M. Jean-Pierre Balligand a souhaité ajouter trois remarques. À propos des interrogations formulées sur la place et le rôle de La Poste, la Caisse des dépôts et consignations n'a absolument aucun intérêt à voir s'affaiblir ce qui constitue son deuxième grand réseau de distribution. La Poste fournit régulièrement la preuve de sa très grande efficacité dans la vente et la distribution de produits financiers que d'autres ont reçu mission de concevoir. L'objectif actuel est de ne pas perdre cette alliance. Quant à la question du maintien d'une banque postale en France, elle relève de l'État. Cette même question, délicate, concerne les quatorze États européens qui possèdent une banque postale, et en particulier l'Allemagne.

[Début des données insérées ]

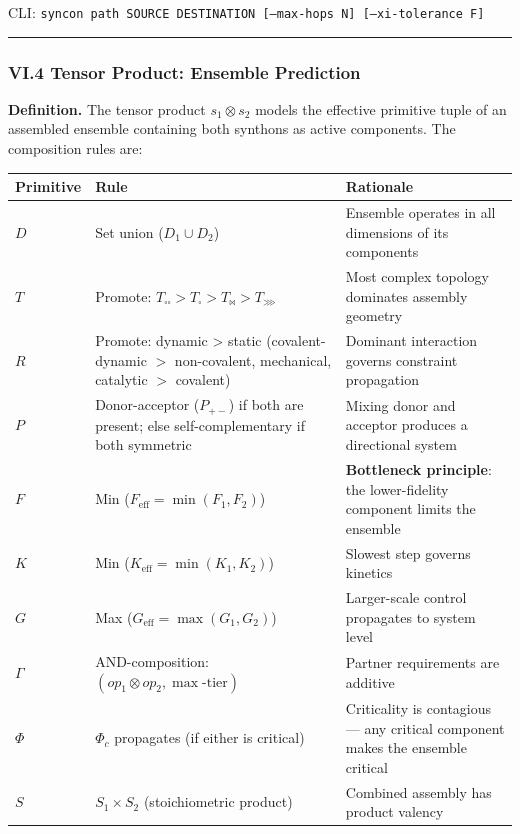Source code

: \documentclass[12pt,a4paper]{article}
\begin{document}
CLI: \texttt{syncon path SOURCE DESTINATION {[}--max-hops N{]} {[}--xi-tolerance F{]}}

\begin{center}
\rule{0.5\textwidth}{0.4pt}
\end{center}

\subsubsection{VI.4 Tensor Product: Ensemble Prediction}

\textbf{Definition.} The tensor product $s_1 \otimes s_2$ models the effective primitive tuple of an assembled ensemble containing both synthons as active components. The composition rules are:

\begin{table}[htbp]
\centering
\small
{}
\begin{tabularx}{\textwidth}{>{\centering\arraybackslash}X >{\centering\arraybackslash}X >{\centering\arraybackslash}X}
\toprule
\rowcolor{gray!25}\textbf{Primitive} & \textbf{Rule} & \textbf{Rationale} \\
\midrule
\rowcolors{1}{white}{gray!10}
$D$ & Set union ($D_1 \cup D_2$) & Ensemble operates in all dimensions of its components \\
$T$ & Promote: $T_{\square\square} > T_{\square} > T_{\bowtie} > T_{\ggg}$ & Most complex topology dominates assembly geometry \\
$R$ & Promote: dynamic \textgreater{} static (covalent-dynamic $>$ non-covalent, mechanical, catalytic $>$ covalent) & Dominant interaction governs constraint propagation \\
$P$ & Donor-acceptor ($P_{+-}$) if both are present; else self-complementary if both symmetric & Mixing donor and acceptor produces a directional system \\
$F$ & Min ($F_{\text{eff}} = \min(F_1, F_2)$) & \textbf{Bottleneck principle}: the lower-fidelity component limits the ensemble \\
$K$ & Min ($K_{\text{eff}} = \min(K_1, K_2)$) & Slowest step governs kinetics \\
$G$ & Max ($G_{\text{eff}} = \max(G_1, G_2)$) & Larger-scale control propagates to system level \\
$\Gamma$ & AND-composition: $(op_1 \otimes op_2, \max\text{-tier})$ & Partner requirements are additive \\
$\Phi$ & $\Phi_c$ propagates (if either is critical) & Criticality is contagious --- any critical component makes the ensemble critical \\
$S$ & $S_1 \times S_2$ (stoichiometric product) & Combined assembly has product valency \\
\bottomrule
\end{tabularx}
\end{table}
\end{document}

S'agissant de l'alliance avec les Caisses d'épargne, bâtir une société holding à parité, avec deux co-présidents, représente un pari extraordinaire. L'enjeu est très important non seulement pour les acteurs de ce partenariat, mais aussi pour la place financière française, et même au-delà, pour les places européennes. La presse économique l'a d'ailleurs bien compris, qui pourtant se montre volontiers critique à l'égard de la Caisse. De nombreuses alliances sont à l'_uvre en Europe, elles sont logiques, ce qui ne signifie pas pour autant que les négociations soient aisées. Enfin, il faut souligner l'événement que représente le succès de ce rapprochement lorsque l'on sait qu'il a nécessité des discussions d'égal à égal entre des fonctionnaires de Bercy et des provinciaux très au contact du public, issus de cultures et de métiers assez différents. Ce sont les hommes et les femmes qui ont porté ce projet qui en font toute la valeur. Le pari est en passe d'être gagné, spécialité par spécialité. La Commission de surveillance n'a désormais qu'un seul souci : s'assurer du fait que la valorisation des actifs des caisses d'épargne soit correcte. À cet égard, l'intervention de la Commission des transferts est positive. Des banques conseils pourront ainsi attester de la bonne évaluation des actifs en question.

Le Président Henri Emmanuelli a remercié les différents intervenants et rendu hommage au travail de rapprochement en cours, dont les résultats sont remarquables. La discussion avec les Caisses d'épargne aura été difficile, parfois proche de l'échec ; au total il s'agit d'une très belle initiative. Les entreprises publiques ne doivent pas rester inertes dans la conjoncture actuelle d'un capitalisme en mutation.